Kevin’s practice focuses on mergers and acquisitions, joint ventures and strategic corporate transactions.

A partner in the firm’s corporate finance and mergers and acquisitions group, Kevin assists clients in a wide variety of industries with mergers and acquisitions, joint ventures and strategic corporate and commercial transactions (domestic, international and cross-border) and corporate governance and securities law matters.

Kevin’s mergers and acquisitions practice involves representing clients in company business unit acquisitions and divestitures of all types in the United States and internationally. Kevin has significant experience implementing carve-out acquisitions and divestitures, often involving complex and long-term post-closing licensing and commercial arrangements, and representing clients acquiring and divesting distressed businesses and companies.

Kevin also has extensive experience with other forms of strategic corporate and commercial transactions—frequently related to sourcing, developing and bringing new technologies and products to market—including joint ventures and minority investments and supply, contract manufacturing, licensing, development and distribution arrangements.

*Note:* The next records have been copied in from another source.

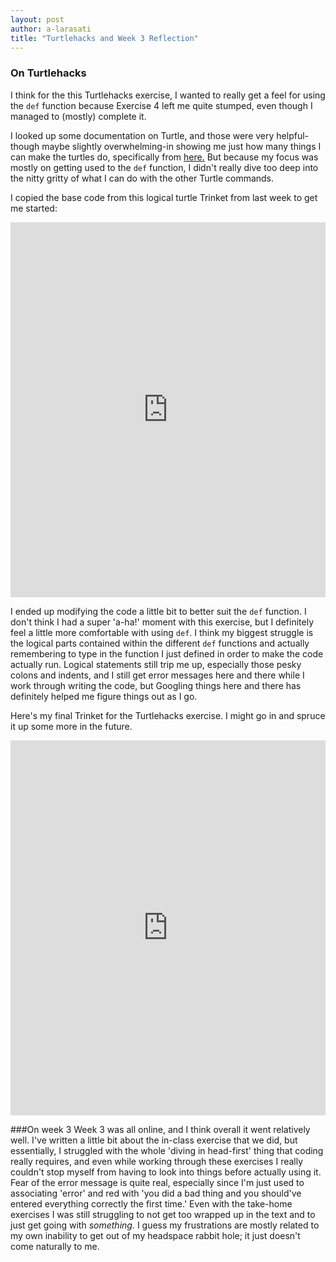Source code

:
 ```yaml
---
layout: post
author: a-larasati
title: "Turtlehacks and Week 3 Reflection"
---
```


### On Turtlehacks
I think for the this Turtlehacks exercise, I wanted to really get a feel for using the `def` function because Exercise 4 left me quite stumped, even though I managed to (mostly) complete it.

I looked up some documentation on Turtle, and those were very helpful-though maybe slightly overwhelming-in showing me just how many things I can make the turtles do, specifically from [here.](https://docs.python.org/3/library/turtle.html#module-turtle) But because my focus was mostly on getting used to the `def` function, I didn't really dive too deep into the nitty gritty of what I can do with the other Turtle commands.

I copied the base code from this logical turtle Trinket from last week to get me started:
<iframe src="https://trinket.io/embed/python/ae339dc426" width="100%" height="600" frameborder="0" marginwidth="0" marginheight="0" allowfullscreen></iframe>

I ended up modifying the code a little bit to better suit the `def` function. I don't think I had a super 'a-ha!' moment with this exercise, but I definitely feel a little more comfortable with using `def`. I think my biggest struggle is the logical parts contained within the different `def` functions and actually remembering to type in the function I just defined in order to make the code actually run. Logical statements still trip me up, especially those pesky colons and indents, and I still get error messages here and there while I work through writing the code, but Googling things here and there has definitely helped me figure things out as I go. 

Here's my final Trinket for the Turtlehacks exercise. I might go in and spruce it up some more in the future.
<iframe src="https://trinket.io/embed/python/648e0f10f6" width="100%" height="600" frameborder="0" marginwidth="0" marginheight="0" allowfullscreen></iframe>

###On week 3
Week 3 was all online, and I think overall it went relatively well. I've written a little bit about the in-class exercise that we did, but essentially, I struggled with the whole 'diving in head-first' thing that coding really requires, and even while working through these exercises I really couldn't stop myself from having to look into things before actually using it. Fear of the error message is quite real, especially since I'm just used to associating 'error' and red with 'you did a bad thing and you should've entered everything correctly the first time.' Even with the take-home exercises I was still struggling to not get too wrapped up in the text and to just get going with *something.* I guess my frustrations are mostly related to my own inability to get out of my headspace rabbit hole; it just doesn't come naturally to me.
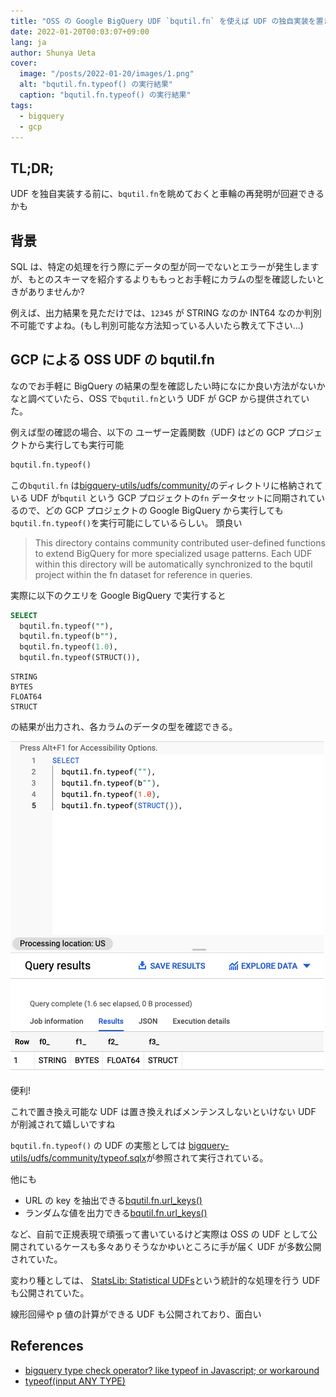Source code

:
 ```yaml
---
title: "OSS の Google BigQuery UDF `bqutil.fn` を使えば UDF の独自実装を置き換えられるかもしれない"
date: 2022-01-20T00:03:07+09:00
lang: ja
author: Shunya Ueta
cover:
  image: "/posts/2022-01-20/images/1.png"
  alt: "bqutil.fn.typeof() の実行結果"
  caption: "bqutil.fn.typeof() の実行結果"
tags:
  - bigquery
  - gcp
---
```


## TL;DR;

UDF を独自実装する前に、`bqutil.fn`を眺めておくと車輪の再発明が回避できるかも

## 背景

SQL は、特定の処理を行う際にデータの型が同一でないとエラーが発生しますが、もとのスキーマを紹介するよりももっとお手軽にカラムの型を確認したいときがありませんか?

例えば、出力結果を見ただけでは、`12345` が STRING なのか INT64 なのか判別不可能ですよね。(もし判別可能な方法知っている人いたら教えて下さい...)

## GCP による OSS UDF の bqutil.fn

なのでお手軽に BigQuery の結果の型を確認したい時になにか良い方法がないかなと調べていたら、OSS で`bqutil.fn`という UDF が GCP から提供されていた。

例えば型の確認の場合、以下の ユーザー定義関数（UDF) はどの GCP プロジェクトから実行しても実行可能

```sql
bqutil.fn.typeof()
```

この`bqutil.fn` は[bigquery-utils/udfs/community/](https://github.com/GoogleCloudPlatform/bigquery-utils/tree/master/udfs/community#typeofinput-any-type)のディレクトリに格納されている UDF が`bqutil` という GCP プロジェクトの`fn` データセットに同期されているので、どの GCP プロジェクトの Google BigQuery から実行しても `bqutil.fn.typeof()`を実行可能にしているらしい。
頭良い

> This directory contains community contributed user-defined functions to extend BigQuery for more specialized usage patterns. Each UDF within this directory will be automatically synchronized to the bqutil project within the fn dataset for reference in queries.

実際に以下のクエリを Google BigQuery で実行すると

```sql
SELECT
  bqutil.fn.typeof(""),
  bqutil.fn.typeof(b""),
  bqutil.fn.typeof(1.0),
  bqutil.fn.typeof(STRUCT()),
```

```
STRING
BYTES
FLOAT64
STRUCT
```

の結果が出力され、各カラムのデータの型を確認できる。

![result](/posts/2022-01-20/images/1.png)

便利!

これで置き換え可能な UDF は置き換えればメンテンスしないといけない UDF が削減されて嬉しいですね

`bqutil.fn.typeof()` の UDF の実態としては
[bigquery-utils/udfs/community/typeof.sqlx](https://github.com/GoogleCloudPlatform/bigquery-utils/blob/master/udfs/community/typeof.sqlx)が参照されて実行されている。

他にも

- URL の key を抽出できる[bqutil.fn.url_keys()](https://github.com/GoogleCloudPlatform/bigquery-utils/tree/master/udfs/community#url_keysquery-string)
- ランダムな値を出力できる[bqutil.fn.url_keys()](https://github.com/GoogleCloudPlatform/bigquery-utils/tree/master/udfs/community#random_valuearr-any-type)

など、自前で正規表現で頑張って書いているけど実際は OSS の UDF として公開されているケースも多々ありそうなかゆいところに手が届く UDF が多数公開されていた。

変わり種としては、
[StatsLib: Statistical UDFs](https://github.com/GoogleCloudPlatform/bigquery-utils/tree/master/udfs/community#statslib-statistical-udfs)という統計的な処理を行う UDF も公開されていた。

線形回帰や p 値の計算ができる UDF も公開されており、面白い

## References

- [bigquery type check operator? like typeof in Javascript; or workaround](https://stackoverflow.com/questions/43730045/bigquery-type-check-operator-like-typeof-in-javascript-or-workaround)
- [typeof(input ANY TYPE)](https://github.com/GoogleCloudPlatform/bigquery-utils/tree/master/udfs/community#typeofinput-any-type)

In addition to representing clients in completing corporate transactions, Kevin’s practice frequently involves managing and advising on legal and commercial aspects of ongoing long-term corporate and commercial arrangements, including helping to resolve disputes and enforce contract terms under such long-term arrangements, and post-closing obligations arising from merger and acquisition transactions.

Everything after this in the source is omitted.